10周年を迎えた今年の夏の全国ツァー「エルドラド」は、福岡、広島、大阪、仙台を周り、昨日から東京にやってきた。

こんなことでもなければ、滅多に足を運ばない歌舞伎町(笑)、シアターアプル。
ステージは小さいけれどキャパは700と結構多い。ロビーは映画館のようにこじんまりしていて、居心地はいい。

コンドルズに限らず、熱心なファンというものは、各地の公演に出かけていったり、同じ会場の公演に複数回見に行ったりすることがよくある。
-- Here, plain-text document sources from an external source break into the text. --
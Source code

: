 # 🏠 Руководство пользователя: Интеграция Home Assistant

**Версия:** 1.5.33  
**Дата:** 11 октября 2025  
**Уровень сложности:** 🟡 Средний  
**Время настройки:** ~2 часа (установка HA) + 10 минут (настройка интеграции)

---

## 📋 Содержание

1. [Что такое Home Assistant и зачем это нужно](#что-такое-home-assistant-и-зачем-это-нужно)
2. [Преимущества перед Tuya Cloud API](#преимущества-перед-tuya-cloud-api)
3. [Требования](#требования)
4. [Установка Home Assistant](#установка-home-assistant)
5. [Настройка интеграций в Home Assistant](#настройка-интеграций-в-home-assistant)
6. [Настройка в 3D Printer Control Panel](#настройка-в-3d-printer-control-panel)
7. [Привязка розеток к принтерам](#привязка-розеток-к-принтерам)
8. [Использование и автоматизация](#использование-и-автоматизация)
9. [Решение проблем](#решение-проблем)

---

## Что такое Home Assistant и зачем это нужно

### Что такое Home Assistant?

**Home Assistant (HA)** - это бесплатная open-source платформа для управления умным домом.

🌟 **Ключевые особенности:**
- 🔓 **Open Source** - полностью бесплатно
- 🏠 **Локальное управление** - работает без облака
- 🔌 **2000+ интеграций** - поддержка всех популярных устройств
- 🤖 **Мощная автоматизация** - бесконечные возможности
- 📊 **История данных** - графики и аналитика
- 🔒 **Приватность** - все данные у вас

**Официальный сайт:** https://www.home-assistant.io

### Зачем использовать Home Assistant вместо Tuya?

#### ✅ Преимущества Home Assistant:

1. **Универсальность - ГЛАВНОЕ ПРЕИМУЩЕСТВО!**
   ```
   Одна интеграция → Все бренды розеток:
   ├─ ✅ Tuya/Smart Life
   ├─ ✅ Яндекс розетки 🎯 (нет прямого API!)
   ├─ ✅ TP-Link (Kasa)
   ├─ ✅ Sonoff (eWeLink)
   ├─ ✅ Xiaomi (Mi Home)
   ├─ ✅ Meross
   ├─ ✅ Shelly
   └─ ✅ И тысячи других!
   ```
大好きなアーティストなら何度も見たいという気持ちは私にもあるし、同じ公演でも完全に同じものは二度とないだろうから(特にコンドルズみたいなスタイルだと、アドリブなども変わって来るだろうし)、それを楽しむ、というのもよくわかる。
そんなことも醍醐味だろうけれど、私には何故か、特に映画などではなくライブのものは、1度だけを見たい、聴きたいという気持ちのほうが強い。
これは単なる気持ちの問題なんだろうけれど、何度も見ると何かが「薄まってしまう」ような気がするからだ。

で、今回も、苦労してチケットを取ったのは一公演のみ。
最後の最後まで、期待感を高めながらその日を待つ・・・はずだった。
が、ひょんなことから別の日、つまり昨日初日のチケットも手にすることになった。じつは上記のような気持ちでいたもので、これほどチケットを欲しい人がいるのだったら、自分は行かずに誰か他の人に譲ったほうがいいのかな〜、と一瞬は思ったのも事実。
でもせっかくのこの幸運、もっと生かそうと思いなおし、私の話を聞きすぎて(笑)コンドルズがかなり好きになってしまった学生さんに、初めての生コンドルズを見てもらおう、と彼女と一緒に観に行くことにした。
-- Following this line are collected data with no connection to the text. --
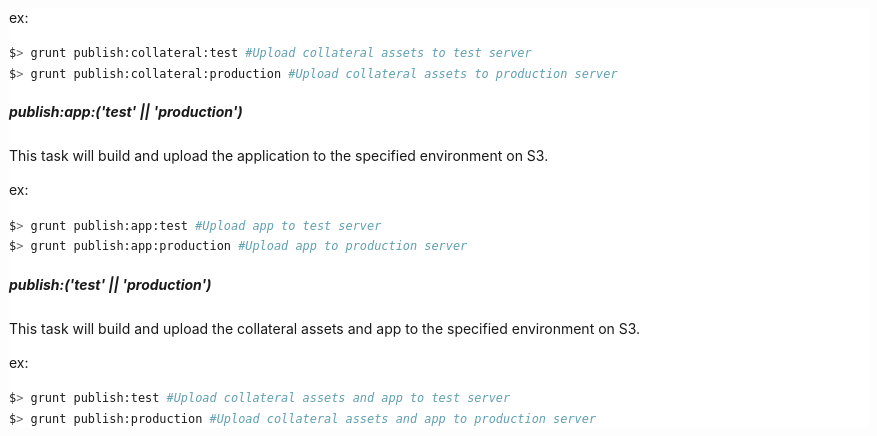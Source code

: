 ex:
```bash
$> grunt publish:collateral:test #Upload collateral assets to test server
$> grunt publish:collateral:production #Upload collateral assets to production server
```

##### publish:app:('test' || 'production')
This task will build and upload the application to the specified environment on S3.

ex:
```bash
$> grunt publish:app:test #Upload app to test server
$> grunt publish:app:production #Upload app to production server
```

##### publish:('test' || 'production')
This task will build and upload the collateral assets and app to the specified environment on S3.

ex:
```bash
$> grunt publish:test #Upload collateral assets and app to test server
$> grunt publish:production #Upload collateral assets and app to production server

```
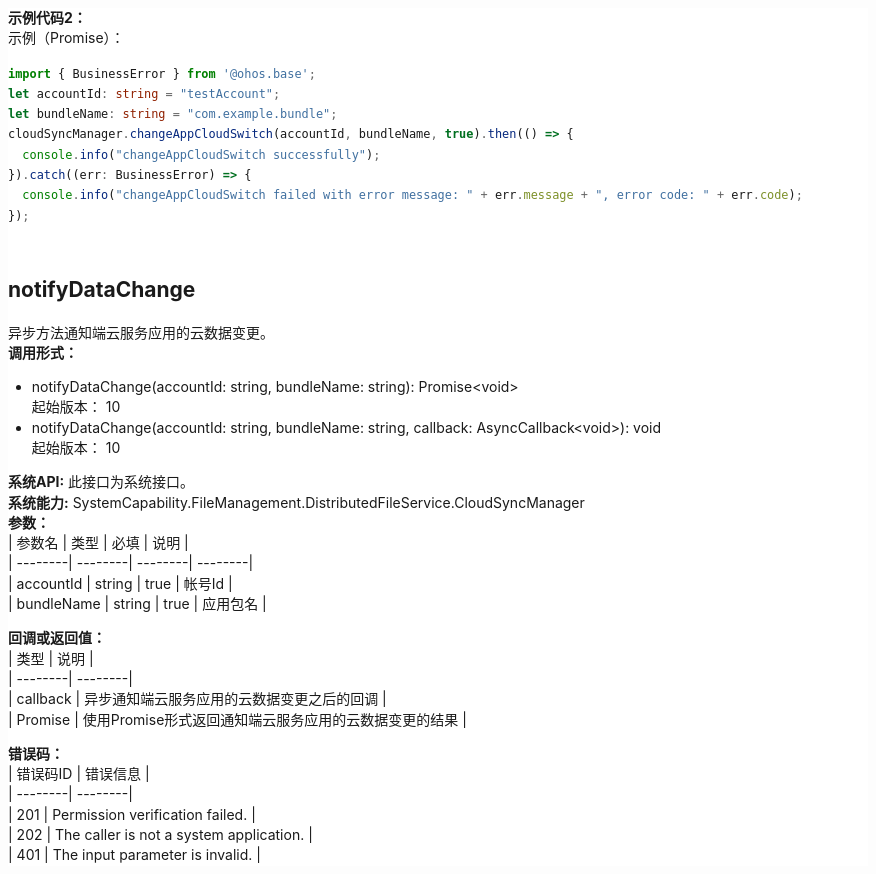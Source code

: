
 ```ts    
```    
  
    
 **示例代码2：**   
示例（Promise）：  
```ts    
import { BusinessError } from '@ohos.base';  
let accountId: string = "testAccount";  
let bundleName: string = "com.example.bundle";  
cloudSyncManager.changeAppCloudSwitch(accountId, bundleName, true).then(() => {  
  console.info("changeAppCloudSwitch successfully");  
}).catch((err: BusinessError) => {  
  console.info("changeAppCloudSwitch failed with error message: " + err.message + ", error code: " + err.code);  
});  
    
```    
  
    
## notifyDataChange    
异步方法通知端云服务应用的云数据变更。  
 **调用形式：**     
    
- notifyDataChange(accountId: string, bundleName: string): Promise\<void>    
起始版本： 10    
- notifyDataChange(accountId: string, bundleName: string, callback: AsyncCallback\<void>): void    
起始版本： 10  
  
 **系统API:**  此接口为系统接口。  
 **系统能力:**  SystemCapability.FileManagement.DistributedFileService.CloudSyncManager    
 **参数：**     
| 参数名 | 类型 | 必填 | 说明 |  
| --------| --------| --------| --------|  
| accountId | string | true | 帐号Id |  
| bundleName | string | true | 应用包名 |  
    
 **回调或返回值：**     
| 类型 | 说明 |  
| --------| --------|  
| callback | 异步通知端云服务应用的云数据变更之后的回调 |  
| Promise<void> | 使用Promise形式返回通知端云服务应用的云数据变更的结果 |  
    
    
 **错误码：**     
| 错误码ID | 错误信息 |  
| --------| --------|  
| 201 | Permission verification failed. |  
| 202 | The caller is not a system application. |  
| 401 | The input parameter is invalid. |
おかげさまでとってもいいお席に恵まれて、5月の春公演以来の「コンドルズ」全員の舞台。すぐ目の前で、12人が縦横無尽にステージを駆け巡る。
5月の頃は、ダンス公演、トークショー、バンドライブ、それが過ぎ去ると、CDデビュー関連のイベント、USENリクエスト・・・など、立て続けにいろんなことが起こりすぎて、なんだか大きな渦のようだった。こちらのほうも熱にうかされすぎていて(苦笑)、それをわかりつつも自分でも止まれない状況だったのだが、あれからコンドルズや、コンドルズを好きな人たちや、マスコミや、いろんなことを出来る限り見たり聞いたりしてきた中で、そんな強烈な思いだけではない、何かもっと違う温かさのようなものが生まれてきたような気がする。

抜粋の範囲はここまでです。